Published by Scribner on March 26, 2019
Several of the stories in Sing to It are the shortest of short stories. Perhaps discerning readers will appreciate their depth of feeling or discern their hidden intent. Most of them left me cold. The title story, just a few sentences long, begins with “At the end, he said, No metaphors.” The story is, I guess, a metaphor, but not one that I grasped.
Amy Hempel’s style is to convey intense feelings using as few words as possible. That’ an admirable goal. When she uses too few words, however, I find myself missing all the rich flavor that she seems to have excised in order to get to the story’s core. I’m not sure that all of these stories are really stories at all, but I know that Hempel is popular in literary circles and that other readers are likely to disagree with me about the value of her brief glimpses of life.
As for the longer stories, I loved “A Full-Service Shelter,” which has the indirect storytelling feel of “The Things They Carried” in its heartbreaking description of how dogs perceived the volunteers at a humane society shelter. No dog lover could read the story without being moved.
The longest story, “Cloudland,” is told by a teacher who did cocaine with her students and moved to Florida to make a new life, although not the kind of life that depends on ambition. The protagonist has an abundance of random thoughts and memories and she isn’t shy about sharing them with the reader. Her most substantive memory is about giving up a child for adoption. “For safekeeping. For peace of mind.” Some of her current thoughts are fantasies about seeing or spending time with her daughter; others are about the emptiness she feels. In contrast with Hempel’s other stories, “Cloudland” might have been told more powerfully with fewer words.
The women in these stories are not living happy lives. The narrator of “The Chicane” tells the story of an an American woman who got pregnant by a French actor, then married a guy from Portugal and labored to turn him into an American after she got pregnant again. Neither relationship works out well for her. “Greed” is narrated by a destructive woman whose husband has an affair with an older woman. In “The Correct Grip,” a woman who was attacked by a man with a knife chats amiably with her attacker’s wife.

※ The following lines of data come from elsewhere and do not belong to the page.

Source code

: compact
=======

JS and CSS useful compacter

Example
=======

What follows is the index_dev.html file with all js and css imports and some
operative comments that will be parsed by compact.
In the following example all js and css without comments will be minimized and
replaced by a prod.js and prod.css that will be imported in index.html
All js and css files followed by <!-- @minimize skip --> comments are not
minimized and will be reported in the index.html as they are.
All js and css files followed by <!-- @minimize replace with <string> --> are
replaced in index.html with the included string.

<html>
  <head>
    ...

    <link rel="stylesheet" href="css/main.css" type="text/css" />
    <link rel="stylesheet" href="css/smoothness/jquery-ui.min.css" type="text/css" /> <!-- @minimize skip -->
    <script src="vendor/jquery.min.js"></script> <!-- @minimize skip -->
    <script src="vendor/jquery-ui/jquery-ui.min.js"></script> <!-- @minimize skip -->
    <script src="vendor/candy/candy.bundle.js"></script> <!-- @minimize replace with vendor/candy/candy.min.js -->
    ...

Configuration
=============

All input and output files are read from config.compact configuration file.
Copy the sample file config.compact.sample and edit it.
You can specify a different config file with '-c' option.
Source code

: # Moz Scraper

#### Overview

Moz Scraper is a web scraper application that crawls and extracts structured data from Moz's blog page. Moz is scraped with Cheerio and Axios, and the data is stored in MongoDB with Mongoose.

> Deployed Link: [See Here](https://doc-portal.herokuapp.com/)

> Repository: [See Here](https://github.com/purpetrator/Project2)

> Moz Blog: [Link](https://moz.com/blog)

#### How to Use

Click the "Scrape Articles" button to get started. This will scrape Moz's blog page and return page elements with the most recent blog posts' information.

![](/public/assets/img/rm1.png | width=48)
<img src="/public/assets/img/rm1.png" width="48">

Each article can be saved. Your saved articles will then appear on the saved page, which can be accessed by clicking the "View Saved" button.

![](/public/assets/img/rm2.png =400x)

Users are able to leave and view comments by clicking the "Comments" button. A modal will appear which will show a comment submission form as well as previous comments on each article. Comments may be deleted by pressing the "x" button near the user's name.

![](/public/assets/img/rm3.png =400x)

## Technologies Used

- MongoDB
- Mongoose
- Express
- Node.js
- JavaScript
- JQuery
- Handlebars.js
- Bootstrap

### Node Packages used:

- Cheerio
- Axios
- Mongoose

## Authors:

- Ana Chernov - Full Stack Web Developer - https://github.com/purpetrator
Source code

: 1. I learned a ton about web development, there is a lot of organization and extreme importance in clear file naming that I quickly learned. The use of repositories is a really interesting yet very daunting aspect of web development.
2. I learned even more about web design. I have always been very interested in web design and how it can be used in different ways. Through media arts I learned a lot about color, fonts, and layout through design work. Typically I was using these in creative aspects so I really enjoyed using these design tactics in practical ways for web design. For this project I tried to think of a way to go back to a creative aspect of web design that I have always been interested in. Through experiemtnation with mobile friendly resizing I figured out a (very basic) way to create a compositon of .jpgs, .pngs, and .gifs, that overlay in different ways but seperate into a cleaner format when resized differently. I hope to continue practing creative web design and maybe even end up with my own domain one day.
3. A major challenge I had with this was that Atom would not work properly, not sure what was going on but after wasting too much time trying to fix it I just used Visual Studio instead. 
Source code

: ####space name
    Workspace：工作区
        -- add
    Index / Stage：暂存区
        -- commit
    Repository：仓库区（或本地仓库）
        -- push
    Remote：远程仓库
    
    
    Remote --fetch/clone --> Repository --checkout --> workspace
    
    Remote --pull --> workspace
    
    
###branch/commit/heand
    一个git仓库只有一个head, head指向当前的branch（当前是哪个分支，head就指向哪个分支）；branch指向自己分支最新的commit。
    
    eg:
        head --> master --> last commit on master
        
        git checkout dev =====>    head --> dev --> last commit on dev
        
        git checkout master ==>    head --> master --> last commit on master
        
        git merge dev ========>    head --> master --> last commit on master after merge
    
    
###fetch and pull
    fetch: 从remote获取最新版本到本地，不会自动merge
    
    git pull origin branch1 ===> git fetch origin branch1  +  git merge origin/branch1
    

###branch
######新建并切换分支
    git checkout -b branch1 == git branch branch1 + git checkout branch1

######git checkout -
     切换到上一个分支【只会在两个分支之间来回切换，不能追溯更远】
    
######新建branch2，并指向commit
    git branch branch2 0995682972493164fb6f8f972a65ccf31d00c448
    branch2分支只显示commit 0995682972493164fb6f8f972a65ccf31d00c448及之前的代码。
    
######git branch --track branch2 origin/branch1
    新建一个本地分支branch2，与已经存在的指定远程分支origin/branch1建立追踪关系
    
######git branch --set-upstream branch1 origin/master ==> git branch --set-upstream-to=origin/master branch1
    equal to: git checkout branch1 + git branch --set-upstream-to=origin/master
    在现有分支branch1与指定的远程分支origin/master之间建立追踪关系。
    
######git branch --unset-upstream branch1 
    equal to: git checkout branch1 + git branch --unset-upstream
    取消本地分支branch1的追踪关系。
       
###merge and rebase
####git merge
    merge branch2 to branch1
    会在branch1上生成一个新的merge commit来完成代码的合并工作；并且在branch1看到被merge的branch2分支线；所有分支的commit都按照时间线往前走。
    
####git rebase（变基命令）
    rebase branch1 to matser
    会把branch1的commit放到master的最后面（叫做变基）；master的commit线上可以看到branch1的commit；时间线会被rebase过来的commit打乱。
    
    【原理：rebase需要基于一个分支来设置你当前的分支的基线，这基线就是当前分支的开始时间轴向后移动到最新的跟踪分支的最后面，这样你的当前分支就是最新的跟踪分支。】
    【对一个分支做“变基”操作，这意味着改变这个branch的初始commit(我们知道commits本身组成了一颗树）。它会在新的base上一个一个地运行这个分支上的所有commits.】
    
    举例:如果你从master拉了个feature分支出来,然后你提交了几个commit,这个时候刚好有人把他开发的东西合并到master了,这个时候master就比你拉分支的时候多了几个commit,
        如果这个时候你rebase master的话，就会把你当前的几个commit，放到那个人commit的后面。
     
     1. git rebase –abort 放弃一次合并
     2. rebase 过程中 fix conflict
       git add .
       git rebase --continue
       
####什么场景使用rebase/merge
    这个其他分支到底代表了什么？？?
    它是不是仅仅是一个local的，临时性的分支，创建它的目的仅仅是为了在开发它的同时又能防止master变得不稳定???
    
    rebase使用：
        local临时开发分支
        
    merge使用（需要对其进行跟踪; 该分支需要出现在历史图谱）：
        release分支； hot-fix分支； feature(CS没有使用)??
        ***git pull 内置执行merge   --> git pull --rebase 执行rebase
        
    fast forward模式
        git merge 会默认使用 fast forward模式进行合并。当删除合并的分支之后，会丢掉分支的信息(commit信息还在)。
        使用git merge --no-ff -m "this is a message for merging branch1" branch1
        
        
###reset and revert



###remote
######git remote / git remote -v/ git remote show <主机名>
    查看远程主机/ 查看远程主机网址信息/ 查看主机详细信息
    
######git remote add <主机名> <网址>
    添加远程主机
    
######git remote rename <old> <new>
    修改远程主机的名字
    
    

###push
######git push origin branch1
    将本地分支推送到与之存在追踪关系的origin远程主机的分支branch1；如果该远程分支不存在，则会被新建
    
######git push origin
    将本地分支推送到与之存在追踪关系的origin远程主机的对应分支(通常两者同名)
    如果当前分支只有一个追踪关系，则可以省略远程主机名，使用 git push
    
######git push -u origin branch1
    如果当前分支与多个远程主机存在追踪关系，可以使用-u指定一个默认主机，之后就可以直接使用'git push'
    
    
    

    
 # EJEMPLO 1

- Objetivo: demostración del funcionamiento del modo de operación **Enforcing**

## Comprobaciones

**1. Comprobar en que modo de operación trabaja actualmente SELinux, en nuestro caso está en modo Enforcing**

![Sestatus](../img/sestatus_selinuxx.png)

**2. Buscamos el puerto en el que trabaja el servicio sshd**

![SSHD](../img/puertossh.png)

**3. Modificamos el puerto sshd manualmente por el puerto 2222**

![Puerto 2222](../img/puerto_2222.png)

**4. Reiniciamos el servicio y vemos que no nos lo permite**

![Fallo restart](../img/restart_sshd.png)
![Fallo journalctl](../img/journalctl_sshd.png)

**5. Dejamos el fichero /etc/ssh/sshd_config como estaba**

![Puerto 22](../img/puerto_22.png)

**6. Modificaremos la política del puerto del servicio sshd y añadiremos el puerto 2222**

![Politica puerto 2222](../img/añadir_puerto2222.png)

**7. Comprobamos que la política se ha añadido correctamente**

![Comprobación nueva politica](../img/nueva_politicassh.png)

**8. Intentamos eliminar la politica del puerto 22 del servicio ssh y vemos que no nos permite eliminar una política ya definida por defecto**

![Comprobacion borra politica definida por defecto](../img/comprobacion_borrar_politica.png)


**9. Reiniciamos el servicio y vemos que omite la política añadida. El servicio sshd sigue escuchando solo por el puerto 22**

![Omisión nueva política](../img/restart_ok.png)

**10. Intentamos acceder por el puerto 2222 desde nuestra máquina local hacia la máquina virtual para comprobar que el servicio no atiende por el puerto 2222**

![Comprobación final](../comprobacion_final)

Only one of the stories in this collection appealed to me, so I cannot recommend the volume to readers who share my tastes. Your mileage may vary. Other than “A Full Service Shelter,” I was largely indifferent to the book’s contents. Even the stories with more substance, such as “Cloudland,” came across to me as pointless. Maybe pointlessness is the point, but it isn’t a point that makes me want to read story after story. The quality of Hempel’s prose, on the other hand, made the stories easy to read, even when I lost interest in the narrative.